- WHAT IS EXPECTED
Write out, from the entries below, exactly the lines that run between the lines holding "- **[Few-Shot-Learning](#Few-Shot-Learning)**: Bereitstellung" and "Die Entwicklung von", inclusive, and stop there.

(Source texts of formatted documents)
=== Section Start ===
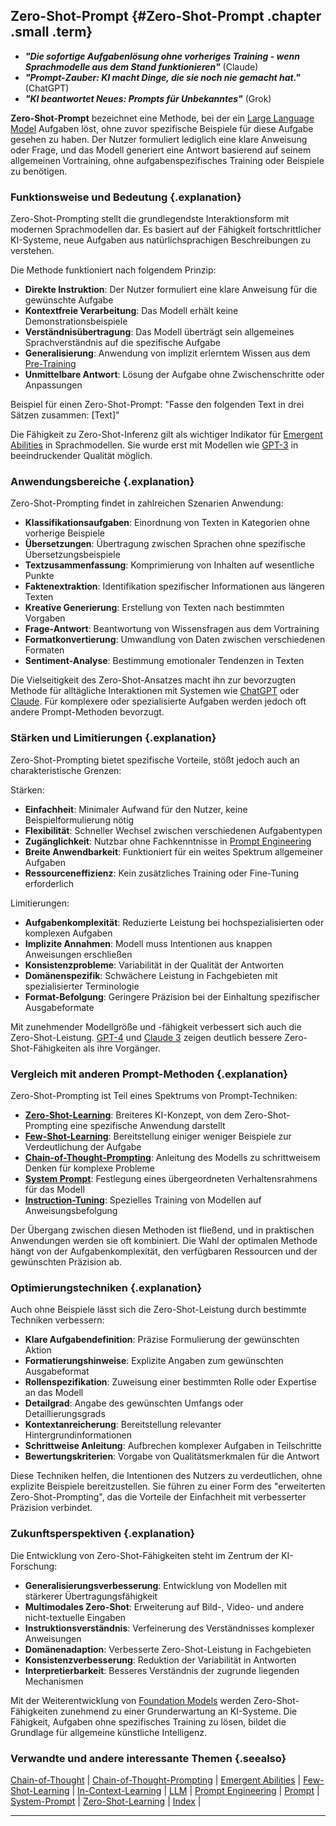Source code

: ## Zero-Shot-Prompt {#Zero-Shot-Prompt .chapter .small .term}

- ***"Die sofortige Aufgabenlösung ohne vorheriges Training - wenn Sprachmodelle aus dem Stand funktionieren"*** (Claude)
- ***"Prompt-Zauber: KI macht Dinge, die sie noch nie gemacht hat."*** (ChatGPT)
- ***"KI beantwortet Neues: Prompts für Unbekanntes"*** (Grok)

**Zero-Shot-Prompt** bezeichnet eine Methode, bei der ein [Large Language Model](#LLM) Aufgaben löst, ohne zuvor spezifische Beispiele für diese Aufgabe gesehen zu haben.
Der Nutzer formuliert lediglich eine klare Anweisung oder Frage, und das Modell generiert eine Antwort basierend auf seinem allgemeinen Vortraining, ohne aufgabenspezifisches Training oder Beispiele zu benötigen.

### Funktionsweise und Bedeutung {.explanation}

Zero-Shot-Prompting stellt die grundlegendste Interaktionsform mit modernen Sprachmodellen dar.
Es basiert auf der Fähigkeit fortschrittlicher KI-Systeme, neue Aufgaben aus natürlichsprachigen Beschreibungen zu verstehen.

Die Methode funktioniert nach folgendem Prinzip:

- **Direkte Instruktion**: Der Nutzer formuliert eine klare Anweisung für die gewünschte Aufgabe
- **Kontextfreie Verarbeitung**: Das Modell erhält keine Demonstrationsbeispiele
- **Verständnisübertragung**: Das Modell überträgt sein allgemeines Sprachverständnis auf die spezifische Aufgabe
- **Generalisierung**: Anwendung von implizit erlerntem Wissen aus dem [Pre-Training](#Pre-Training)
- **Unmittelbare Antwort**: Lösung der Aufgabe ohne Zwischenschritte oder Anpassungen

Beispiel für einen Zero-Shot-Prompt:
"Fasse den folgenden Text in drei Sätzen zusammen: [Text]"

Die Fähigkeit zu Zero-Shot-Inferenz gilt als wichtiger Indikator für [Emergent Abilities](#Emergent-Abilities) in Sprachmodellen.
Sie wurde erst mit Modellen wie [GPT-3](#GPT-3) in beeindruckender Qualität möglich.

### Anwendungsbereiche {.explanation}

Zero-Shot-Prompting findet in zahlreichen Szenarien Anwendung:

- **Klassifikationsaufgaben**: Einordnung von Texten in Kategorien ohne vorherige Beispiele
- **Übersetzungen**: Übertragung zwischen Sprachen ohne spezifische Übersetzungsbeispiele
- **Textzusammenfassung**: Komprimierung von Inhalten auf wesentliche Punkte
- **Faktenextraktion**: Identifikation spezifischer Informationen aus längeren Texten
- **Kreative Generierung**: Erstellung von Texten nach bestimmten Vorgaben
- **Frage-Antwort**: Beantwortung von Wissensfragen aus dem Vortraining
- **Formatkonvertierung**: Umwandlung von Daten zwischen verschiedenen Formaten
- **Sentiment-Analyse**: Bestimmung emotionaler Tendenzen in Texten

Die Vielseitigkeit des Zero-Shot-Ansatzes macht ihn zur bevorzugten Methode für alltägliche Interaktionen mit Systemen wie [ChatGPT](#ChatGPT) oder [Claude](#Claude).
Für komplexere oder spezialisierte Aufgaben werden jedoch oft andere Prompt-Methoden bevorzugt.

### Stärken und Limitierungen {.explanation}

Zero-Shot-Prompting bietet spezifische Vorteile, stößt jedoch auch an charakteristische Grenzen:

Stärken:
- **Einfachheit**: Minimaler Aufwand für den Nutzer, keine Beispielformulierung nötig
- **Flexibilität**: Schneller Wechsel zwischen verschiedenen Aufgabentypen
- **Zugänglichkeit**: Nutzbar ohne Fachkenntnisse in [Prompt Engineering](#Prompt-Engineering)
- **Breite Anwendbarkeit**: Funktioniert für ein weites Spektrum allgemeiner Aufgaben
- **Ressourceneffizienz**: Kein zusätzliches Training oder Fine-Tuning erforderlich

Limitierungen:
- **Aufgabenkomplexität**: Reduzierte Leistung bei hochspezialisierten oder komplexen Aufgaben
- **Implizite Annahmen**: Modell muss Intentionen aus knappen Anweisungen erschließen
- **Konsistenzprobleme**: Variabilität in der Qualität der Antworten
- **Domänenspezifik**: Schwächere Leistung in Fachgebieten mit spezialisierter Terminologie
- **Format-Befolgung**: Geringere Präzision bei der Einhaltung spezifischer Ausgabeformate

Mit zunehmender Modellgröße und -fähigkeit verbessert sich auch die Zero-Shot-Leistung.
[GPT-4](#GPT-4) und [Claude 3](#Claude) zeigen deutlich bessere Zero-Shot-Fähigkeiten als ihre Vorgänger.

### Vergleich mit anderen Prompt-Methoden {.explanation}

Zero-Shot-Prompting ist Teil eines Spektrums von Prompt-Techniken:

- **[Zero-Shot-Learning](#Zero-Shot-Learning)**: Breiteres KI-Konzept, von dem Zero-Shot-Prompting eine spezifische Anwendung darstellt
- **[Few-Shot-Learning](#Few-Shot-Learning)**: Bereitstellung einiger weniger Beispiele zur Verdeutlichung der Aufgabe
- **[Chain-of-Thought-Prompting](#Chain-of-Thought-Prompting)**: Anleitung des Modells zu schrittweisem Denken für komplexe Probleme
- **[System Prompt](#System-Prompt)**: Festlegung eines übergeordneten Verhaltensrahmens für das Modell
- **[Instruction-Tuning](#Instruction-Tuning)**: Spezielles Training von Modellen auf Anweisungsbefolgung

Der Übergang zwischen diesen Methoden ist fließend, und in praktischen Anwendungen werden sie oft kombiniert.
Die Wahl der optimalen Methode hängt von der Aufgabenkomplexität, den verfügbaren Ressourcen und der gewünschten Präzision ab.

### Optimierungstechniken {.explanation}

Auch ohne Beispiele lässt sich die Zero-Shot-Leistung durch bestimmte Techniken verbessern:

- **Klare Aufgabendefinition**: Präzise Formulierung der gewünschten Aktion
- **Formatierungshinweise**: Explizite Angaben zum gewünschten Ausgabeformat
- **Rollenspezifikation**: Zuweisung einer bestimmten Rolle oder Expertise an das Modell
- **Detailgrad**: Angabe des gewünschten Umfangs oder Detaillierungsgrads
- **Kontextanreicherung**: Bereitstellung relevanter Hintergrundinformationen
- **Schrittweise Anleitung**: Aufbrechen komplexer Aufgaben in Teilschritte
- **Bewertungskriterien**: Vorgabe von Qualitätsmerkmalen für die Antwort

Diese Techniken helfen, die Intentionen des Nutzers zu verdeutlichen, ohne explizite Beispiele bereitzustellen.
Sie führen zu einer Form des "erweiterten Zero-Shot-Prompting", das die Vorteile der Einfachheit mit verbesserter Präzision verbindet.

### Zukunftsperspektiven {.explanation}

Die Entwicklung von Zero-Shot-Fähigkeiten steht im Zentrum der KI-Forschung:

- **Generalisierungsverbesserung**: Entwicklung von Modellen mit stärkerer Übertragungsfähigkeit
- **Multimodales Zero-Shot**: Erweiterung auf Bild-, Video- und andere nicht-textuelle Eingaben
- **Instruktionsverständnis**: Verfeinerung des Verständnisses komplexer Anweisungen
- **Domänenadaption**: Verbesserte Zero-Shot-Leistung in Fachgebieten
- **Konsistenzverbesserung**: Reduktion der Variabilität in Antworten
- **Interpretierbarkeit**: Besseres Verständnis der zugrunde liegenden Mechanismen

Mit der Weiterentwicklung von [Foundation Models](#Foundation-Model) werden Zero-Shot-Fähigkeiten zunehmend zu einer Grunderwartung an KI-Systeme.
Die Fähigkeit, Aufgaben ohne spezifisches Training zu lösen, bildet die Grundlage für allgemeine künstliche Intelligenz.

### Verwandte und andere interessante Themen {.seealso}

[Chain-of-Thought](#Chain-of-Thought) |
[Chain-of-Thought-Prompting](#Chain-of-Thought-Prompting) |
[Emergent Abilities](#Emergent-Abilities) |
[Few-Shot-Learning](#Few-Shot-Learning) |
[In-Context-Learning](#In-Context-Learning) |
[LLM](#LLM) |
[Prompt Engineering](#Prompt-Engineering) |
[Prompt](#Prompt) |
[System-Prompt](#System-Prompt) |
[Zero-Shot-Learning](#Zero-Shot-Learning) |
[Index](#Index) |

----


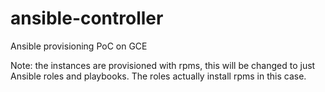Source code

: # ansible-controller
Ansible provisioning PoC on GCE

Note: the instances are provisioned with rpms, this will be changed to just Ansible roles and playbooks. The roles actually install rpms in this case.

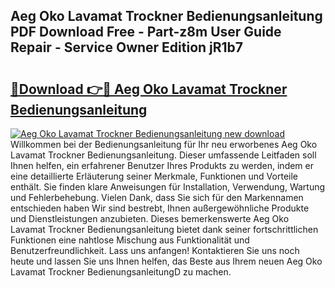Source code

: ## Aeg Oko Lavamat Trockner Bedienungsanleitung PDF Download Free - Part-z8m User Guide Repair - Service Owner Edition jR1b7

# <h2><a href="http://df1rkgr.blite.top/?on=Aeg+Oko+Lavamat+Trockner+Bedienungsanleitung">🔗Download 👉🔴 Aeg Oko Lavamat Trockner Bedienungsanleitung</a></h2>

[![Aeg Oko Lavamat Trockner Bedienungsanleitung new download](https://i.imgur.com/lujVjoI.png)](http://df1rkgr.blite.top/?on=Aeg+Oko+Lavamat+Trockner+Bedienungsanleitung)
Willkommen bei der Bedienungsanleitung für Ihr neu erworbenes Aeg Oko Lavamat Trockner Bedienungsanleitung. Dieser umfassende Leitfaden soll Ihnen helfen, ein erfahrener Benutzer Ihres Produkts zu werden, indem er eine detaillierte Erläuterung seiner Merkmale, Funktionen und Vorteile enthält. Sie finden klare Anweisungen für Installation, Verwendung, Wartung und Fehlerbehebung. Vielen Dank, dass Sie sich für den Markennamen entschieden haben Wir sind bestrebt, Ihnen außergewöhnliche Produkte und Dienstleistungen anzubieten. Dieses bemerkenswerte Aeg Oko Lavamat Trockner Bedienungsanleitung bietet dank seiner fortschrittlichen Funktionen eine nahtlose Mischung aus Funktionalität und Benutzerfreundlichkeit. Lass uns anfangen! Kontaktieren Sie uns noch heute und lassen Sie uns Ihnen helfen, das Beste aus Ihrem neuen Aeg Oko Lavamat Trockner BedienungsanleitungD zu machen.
=== Section End ===
- RESULT
- **[Few-Shot-Learning](#Few-Shot-Learning)**: Bereitstellung einiger weniger Beispiele zur Verdeutlichung der Aufgabe
- **[Chain-of-Thought-Prompting](#Chain-of-Thought-Prompting)**: Anleitung des Modells zu schrittweisem Denken für komplexe Probleme
- **[System Prompt](#System-Prompt)**: Festlegung eines übergeordneten Verhaltensrahmens für das Modell
- **[Instruction-Tuning](#Instruction-Tuning)**: Spezielles Training von Modellen auf Anweisungsbefolgung

Der Übergang zwischen diesen Methoden ist fließend, und in praktischen Anwendungen werden sie oft kombiniert.
Die Wahl der optimalen Methode hängt von der Aufgabenkomplexität, den verfügbaren Ressourcen und der gewünschten Präzision ab.

### Optimierungstechniken {.explanation}

Auch ohne Beispiele lässt sich die Zero-Shot-Leistung durch bestimmte Techniken verbessern:

- **Klare Aufgabendefinition**: Präzise Formulierung der gewünschten Aktion
- **Formatierungshinweise**: Explizite Angaben zum gewünschten Ausgabeformat
- **Rollenspezifikation**: Zuweisung einer bestimmten Rolle oder Expertise an das Modell
- **Detailgrad**: Angabe des gewünschten Umfangs oder Detaillierungsgrads
- **Kontextanreicherung**: Bereitstellung relevanter Hintergrundinformationen
- **Schrittweise Anleitung**: Aufbrechen komplexer Aufgaben in Teilschritte
- **Bewertungskriterien**: Vorgabe von Qualitätsmerkmalen für die Antwort

Diese Techniken helfen, die Intentionen des Nutzers zu verdeutlichen, ohne explizite Beispiele bereitzustellen.
Sie führen zu einer Form des "erweiterten Zero-Shot-Prompting", das die Vorteile der Einfachheit mit verbesserter Präzision verbindet.

### Zukunftsperspektiven {.explanation}

Die Entwicklung von Zero-Shot-Fähigkeiten steht im Zentrum der KI-Forschung:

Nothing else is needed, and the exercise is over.